Rating:Last summer, I, like many, regularly thrashed around to the raw rock of Brooklyn’s Parquet Courts. The big city transplants battled against their own modest wall of punk rock testosterone and made witty odes about the city that never sleeps and never forgives. Andrew Savage and company buzzed so enticingly on tracks like “Borrowed Time” and “Light Up Gold II” that, unless the last record you bought was Pavement’s Wowee Zowee, it didn’t matter that the songs were pilfered from nineties indie-rock. Now with a solid support base, the band takes the opportunity to slow down on sophomore LP Sunbathing Animal. Not as immediately gratifying as their debut, the 14-track release finds the crew done searching the city for munchies, prime to discover something worth staying around for.
Guitarist Austin Brown admits that much of the album’s lyricism comes from life on the road. While the nonsensical album opener “Bodies Made Of” and the symbolic stripped-down foot-stomper “What Color Is Blood” literally look inward, many of the remaining tracks are about altered perceptions. The blues is strong throughout “Ducking & Dodging,” and so is the collective’s disillusion about being away from friends and family. That hard-earned wisdom also pulses through “Always Back in Town,” the verses of anguish shedding light on a group now unable to re-discover those freshly planted roots in Brooklyn.
For the first time, the band’s Texas roots poke through their adapted façade. For fans of Austin’s rich psychedelic-rock history, the harmonic infused “She’s Rolling” and sludgy-drone of “Raw Milk” are richly connected to precursors Roky Erickson and The Black Angels. But it’s not as though the quartet have grown weary and homesick from their time on the road. Despite the leisurely title, the song “Sunbathing Animal” finds the outfit at their most incendiary. Without even a moment to pause, the dueling guitars of Brown and Savage crash through the speakers. Then at just about one minute in, Savage flips the switch and loses himself in his brash guitar ambiance. The transition out of “Sunbathing Animal” is one of maturity. From lo-fi angst, the collective guide the album through the downtempo enchantment of “Up All Night” and the ultra-moody “Instant Disassembly”.
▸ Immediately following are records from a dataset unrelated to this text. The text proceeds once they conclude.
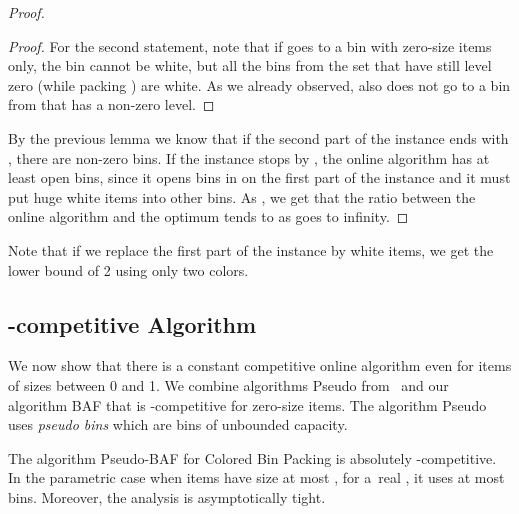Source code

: \documentclass[11pt,a4paper]{article}
\begin{document}
\begin{proof}
\begin{proof}
For the second statement, note that if  goes to a bin with zero-size items only, the bin cannot be white,
but all the bins from the set  that have still level zero (while packing ) are white.
As we already observed,  also does not go to a bin from  that has a non-zero level.
\end{proof}

By the previous lemma we know that if the second part of the instance ends with ,
there are  non-zero bins. If the instance stops by ,
the online algorithm has at least  open bins,
since it opens bins in  on the first part of the instance and it must put  huge white items into other bins.
As , we get that the ratio between the online algorithm
and the optimum tends to  as  goes to infinity.
\end{proof}

Note that if we replace the first part of the instance by  white items, we get the lower bound of 2 using only two colors.

\subsection{-competitive Algorithm}\label{sec:anySizeUB}

We now show that there is a constant competitive online algorithm even for items of sizes between 0 and 1.
We combine algorithms Pseudo from~\cite{balogh14} and our algorithm BAF that is -competitive for zero-size items.
The algorithm Pseudo uses \textit{pseudo bins} which are bins of unbounded capacity.

\begin{center}
\end{center}

\begin{theorem}
\label{thm:PseudoBAF}
The algorithm Pseudo-BAF for Colored Bin Packing is absolutely
-com\-pe\-ti\-ti\-ve. In the parametric case when items have size
at most , for a~real , it uses at most  bins. Moreover, the analysis is
asymptotically tight.
\end{theorem}
\end{document}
In less than four years, Parquet Courts have created a sound that is turning heads, a sound that is equally capable of fueling rowdy all-nighters and soothing temporarily tormented hearts. Go ahead and get wild to “Stoned and Starving” and “The More It Works,” and when the hangover sets in during the AM, Parquet Courts is still there with the charming melancholy that closes the album.